Top of Data to examine
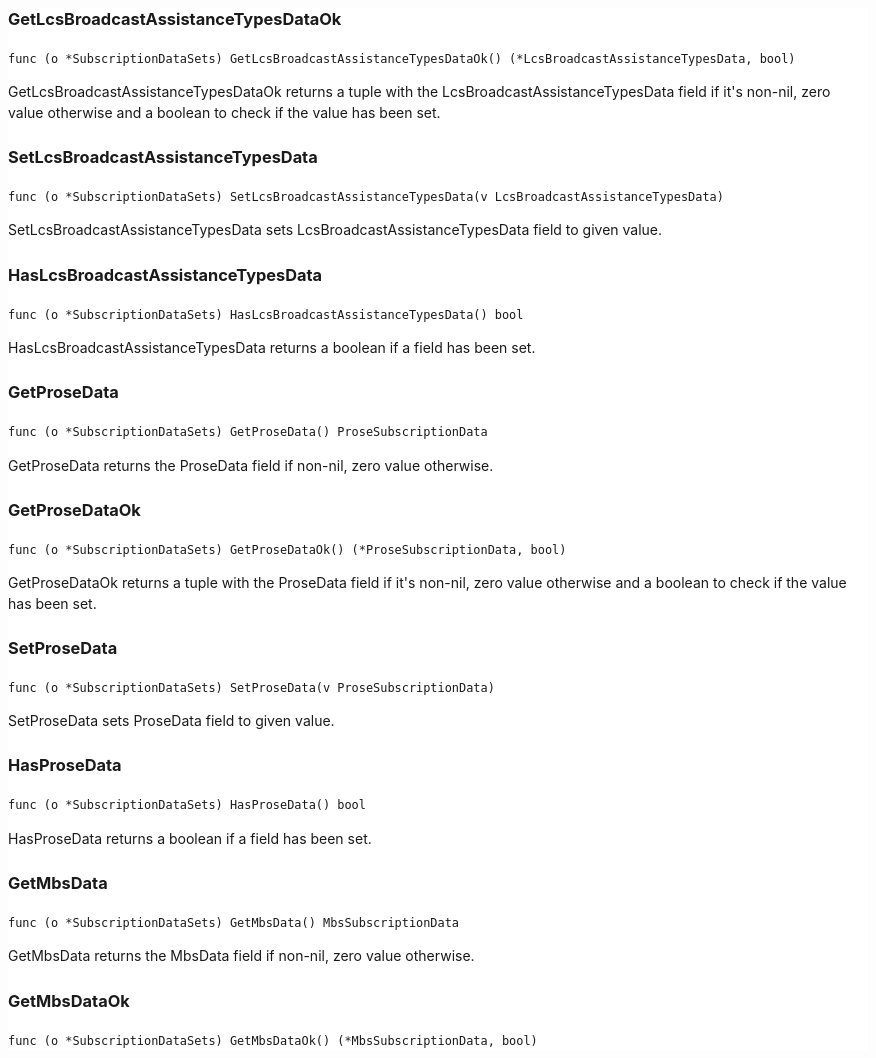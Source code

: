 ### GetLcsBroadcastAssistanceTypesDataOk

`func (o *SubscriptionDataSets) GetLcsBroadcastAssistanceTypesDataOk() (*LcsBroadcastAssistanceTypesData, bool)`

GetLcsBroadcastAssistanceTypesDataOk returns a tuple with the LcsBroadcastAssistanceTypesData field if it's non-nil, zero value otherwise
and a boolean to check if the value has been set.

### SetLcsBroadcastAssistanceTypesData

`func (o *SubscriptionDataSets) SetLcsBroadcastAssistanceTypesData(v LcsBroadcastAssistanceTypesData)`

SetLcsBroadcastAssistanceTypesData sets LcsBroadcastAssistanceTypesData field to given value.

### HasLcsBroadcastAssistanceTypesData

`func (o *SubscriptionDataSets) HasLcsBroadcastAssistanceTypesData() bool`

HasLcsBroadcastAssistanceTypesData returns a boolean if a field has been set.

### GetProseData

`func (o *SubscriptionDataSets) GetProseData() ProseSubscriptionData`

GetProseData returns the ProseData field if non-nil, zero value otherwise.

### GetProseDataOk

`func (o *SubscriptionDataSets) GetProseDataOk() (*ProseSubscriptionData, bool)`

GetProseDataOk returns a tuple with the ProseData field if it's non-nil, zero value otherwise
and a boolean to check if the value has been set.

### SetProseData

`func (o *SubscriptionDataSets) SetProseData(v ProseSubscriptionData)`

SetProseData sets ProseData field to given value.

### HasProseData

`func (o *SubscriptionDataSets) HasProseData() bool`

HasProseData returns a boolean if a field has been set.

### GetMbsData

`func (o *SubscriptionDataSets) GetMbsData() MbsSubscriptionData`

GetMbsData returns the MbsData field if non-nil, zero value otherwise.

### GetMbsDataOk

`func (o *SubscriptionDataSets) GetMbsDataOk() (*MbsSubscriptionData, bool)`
Bottom of Data to examine
• [Task requirements]
Each record should be copied exactly, and each image left out.

• [Task solution]
Source code

: ### GetLcsBroadcastAssistanceTypesDataOk

`func (o *SubscriptionDataSets) GetLcsBroadcastAssistanceTypesDataOk() (*LcsBroadcastAssistanceTypesData, bool)`

GetLcsBroadcastAssistanceTypesDataOk returns a tuple with the LcsBroadcastAssistanceTypesData field if it's non-nil, zero value otherwise
and a boolean to check if the value has been set.

### SetLcsBroadcastAssistanceTypesData

`func (o *SubscriptionDataSets) SetLcsBroadcastAssistanceTypesData(v LcsBroadcastAssistanceTypesData)`

SetLcsBroadcastAssistanceTypesData sets LcsBroadcastAssistanceTypesData field to given value.

### HasLcsBroadcastAssistanceTypesData

`func (o *SubscriptionDataSets) HasLcsBroadcastAssistanceTypesData() bool`

HasLcsBroadcastAssistanceTypesData returns a boolean if a field has been set.

### GetProseData

`func (o *SubscriptionDataSets) GetProseData() ProseSubscriptionData`

GetProseData returns the ProseData field if non-nil, zero value otherwise.

### GetProseDataOk

`func (o *SubscriptionDataSets) GetProseDataOk() (*ProseSubscriptionData, bool)`

GetProseDataOk returns a tuple with the ProseData field if it's non-nil, zero value otherwise
and a boolean to check if the value has been set.

### SetProseData

`func (o *SubscriptionDataSets) SetProseData(v ProseSubscriptionData)`

SetProseData sets ProseData field to given value.

### HasProseData

`func (o *SubscriptionDataSets) HasProseData() bool`

HasProseData returns a boolean if a field has been set.

### GetMbsData

`func (o *SubscriptionDataSets) GetMbsData() MbsSubscriptionData`

GetMbsData returns the MbsData field if non-nil, zero value otherwise.

### GetMbsDataOk

`func (o *SubscriptionDataSets) GetMbsDataOk() (*MbsSubscriptionData, bool)`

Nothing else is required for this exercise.